Filter the entries below, keeping every line that has the word "label".

------ INPUT

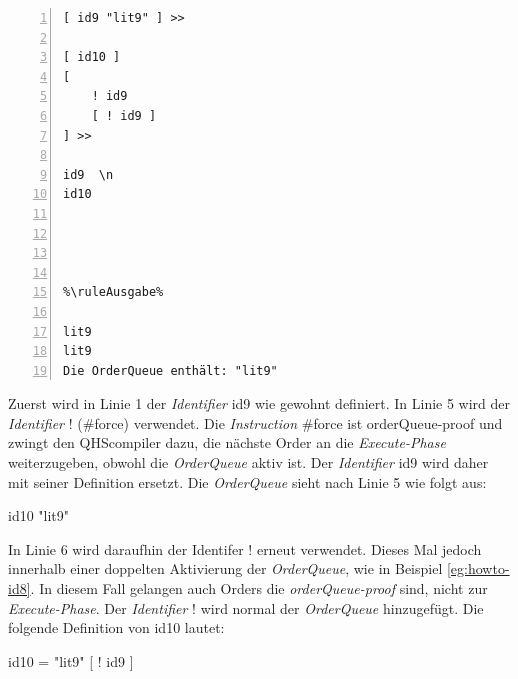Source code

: {
\begin{multicols}{2}
\begin{lstlisting}[language=QHS, label=eg:howto-id9, caption=Beispiel zu {\selectListingFont \#force} , numbers=left, stepnumber=1]
%\ruleEingabe%
[ id9 "lit9" ] >>

[ id10 ]
[
    ! id9
    [ ! id9 ]
] >>

id9  \n
id10




%\ruleAusgabe%

lit9
lit9
Die OrderQueue enthält: "lit9"
\end{lstlisting}
\columnbreak
Zuerst wird in Linie 1 der \textit{Identifier} {\selectListingFont id9} wie gewohnt definiert. In Linie 5 wird der \textit{Identifier} {\selectListingFont !} ({\selectListingFont \#force}) verwendet.
Die \textit{Instruction} {\selectListingFont \#force} ist orderQueue-proof und zwingt den QHScompiler dazu, die nächste Order an die \textit{Execute-Phase} weiterzugeben, obwohl die \textit{OrderQueue} aktiv ist.
Der \textit{Identifier} {\selectListingFont id9} wird daher mit seiner Definition ersetzt. Die \textit{OrderQueue} sieht nach Linie 5 wie folgt aus: \break
\centerline{\selectListingFont id10 "lit9"{}}
In Linie 6 wird daraufhin der Identifer {\selectListingFont !} erneut verwendet. Dieses Mal jedoch innerhalb einer doppelten Aktivierung der \textit{OrderQueue}, wie in Beispiel \ref{eg:howto-id8}.
In diesem Fall gelangen auch Orders die \textit{orderQueue-proof} sind, nicht zur \textit{Execute-Phase}. Der \textit{Identifier} {\selectListingFont !} wird normal der \textit{OrderQueue} hinzugefügt.
Die folgende Definition von {\selectListingFont id10} lautet: \break
\centerline{\selectListingFont id10 = "lit9"{} [ ! id9 ]}
\end{multicols}
}

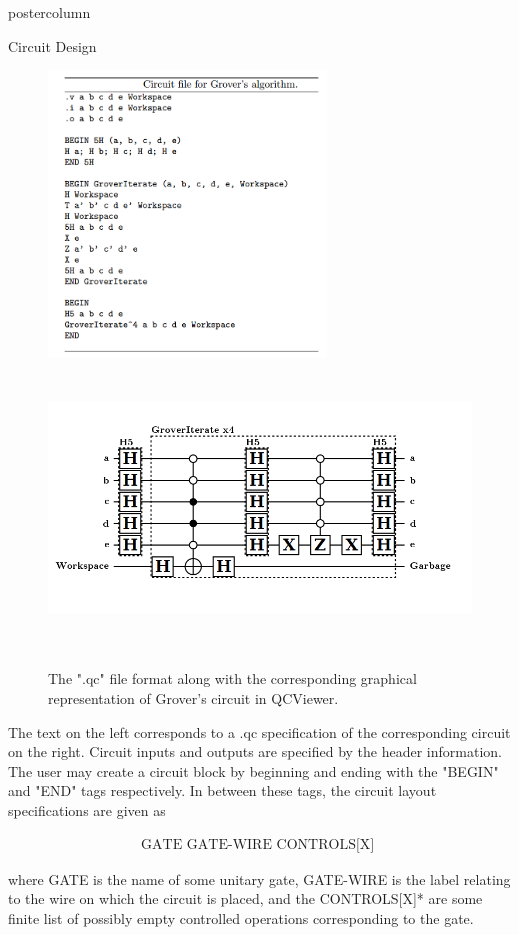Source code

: \documentclass[final]{beamer} %
\begin{document}
\begin{frame}{}
\begin{columns}
\begin{column}{.33\textwidth}
\begin{beamercolorbox}[center,wd=\textwidth]{postercolumn}
\begin{minipage}[T]{.95\textwidth}
\begin{block}{\large Circuit Design}
             \centering 
		\begin{figure}[!htbp]
		  \centering
		  \includegraphics[height=3in]{figures/Grover_Text.png} \ \ \ \  \includegraphics[height=3in]{figures/Grover_Circuit.png}
		  \caption{The ".qc" file format along with the corresponding graphical representation of Grover's circuit in QCViewer.}
		\end{figure}

The text on the left corresponds to a .qc specification of the corresponding circuit on the right. Circuit inputs and outputs are specified by the header information. The user may create a circuit block by beginning and ending with the "BEGIN" and "END" tags respectively. In between these tags, the circuit layout specifications are given as

\begin{align*}
\text{GATE \ GATE-WIRE \ CONTROLS[X] }
\end{align*}

where GATE is the name of some unitary gate, GATE-WIRE is the label relating to the wire on which the circuit is placed, and the CONTROLS[X]* are some finite list of possibly empty controlled operations corresponding to the gate.


\end{block}
\end{minipage}
\end{beamercolorbox}
\end{column}
\end{columns}
\end{frame}
\end{document}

------------

**RESPONSE:**
\begin{lstlisting}[language=QHS, label=eg:howto-id9, caption=Beispiel zu {\selectListingFont \#force} , numbers=left, stepnumber=1]
where GATE is the name of some unitary gate, GATE-WIRE is the label relating to the wire on which the circuit is placed, and the CONTROLS[X]* are some finite list of possibly empty controlled operations corresponding to the gate.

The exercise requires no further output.